ABOUT THIS EXERCISE
Each entry below should be printed exactly as given.

DATASET ENTRIES
——————————

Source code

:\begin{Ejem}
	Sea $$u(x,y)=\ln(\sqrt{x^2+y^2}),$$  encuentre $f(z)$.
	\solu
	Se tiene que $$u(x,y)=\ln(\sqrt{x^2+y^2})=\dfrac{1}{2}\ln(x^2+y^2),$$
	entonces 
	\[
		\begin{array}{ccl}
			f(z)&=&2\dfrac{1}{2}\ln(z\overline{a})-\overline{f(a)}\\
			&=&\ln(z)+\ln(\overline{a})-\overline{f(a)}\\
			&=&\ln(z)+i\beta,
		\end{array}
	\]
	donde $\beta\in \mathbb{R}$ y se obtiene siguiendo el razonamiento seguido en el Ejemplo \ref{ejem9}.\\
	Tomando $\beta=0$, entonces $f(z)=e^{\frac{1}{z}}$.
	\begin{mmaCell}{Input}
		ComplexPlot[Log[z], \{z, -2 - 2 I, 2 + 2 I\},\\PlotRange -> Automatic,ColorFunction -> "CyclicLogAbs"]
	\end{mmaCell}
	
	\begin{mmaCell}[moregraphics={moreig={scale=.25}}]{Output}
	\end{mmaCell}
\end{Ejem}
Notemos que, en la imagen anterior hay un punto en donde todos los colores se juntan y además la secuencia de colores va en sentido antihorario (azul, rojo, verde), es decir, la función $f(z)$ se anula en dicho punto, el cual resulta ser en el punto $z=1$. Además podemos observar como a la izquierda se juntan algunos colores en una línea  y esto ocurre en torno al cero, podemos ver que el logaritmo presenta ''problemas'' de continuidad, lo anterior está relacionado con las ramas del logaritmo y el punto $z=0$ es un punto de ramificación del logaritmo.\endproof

——————————

TASK ANSWER
Source code

:\begin{Ejem}
	Sea $$u(x,y)=\ln(\sqrt{x^2+y^2}),$$  encuentre $f(z)$.
	\solu
	Se tiene que $$u(x,y)=\ln(\sqrt{x^2+y^2})=\dfrac{1}{2}\ln(x^2+y^2),$$
	entonces 
	\[
		\begin{array}{ccl}
			f(z)&=&2\dfrac{1}{2}\ln(z\overline{a})-\overline{f(a)}\\
			&=&\ln(z)+\ln(\overline{a})-\overline{f(a)}\\
			&=&\ln(z)+i\beta,
		\end{array}
	\]
	donde $\beta\in \mathbb{R}$ y se obtiene siguiendo el razonamiento seguido en el Ejemplo \ref{ejem9}.\\
	Tomando $\beta=0$, entonces $f(z)=e^{\frac{1}{z}}$.
	\begin{mmaCell}{Input}
		ComplexPlot[Log[z], \{z, -2 - 2 I, 2 + 2 I\},\\PlotRange -> Automatic,ColorFunction -> "CyclicLogAbs"]
	\end{mmaCell}
	
	\begin{mmaCell}[moregraphics={moreig={scale=.25}}]{Output}
	\end{mmaCell}
\end{Ejem}
Notemos que, en la imagen anterior hay un punto en donde todos los colores se juntan y además la secuencia de colores va en sentido antihorario (azul, rojo, verde), es decir, la función $f(z)$ se anula en dicho punto, el cual resulta ser en el punto $z=1$. Además podemos observar como a la izquierda se juntan algunos colores en una línea  y esto ocurre en torno al cero, podemos ver que el logaritmo presenta ''problemas'' de continuidad, lo anterior está relacionado con las ramas del logaritmo y el punto $z=0$ es un punto de ramificación del logaritmo.\endproof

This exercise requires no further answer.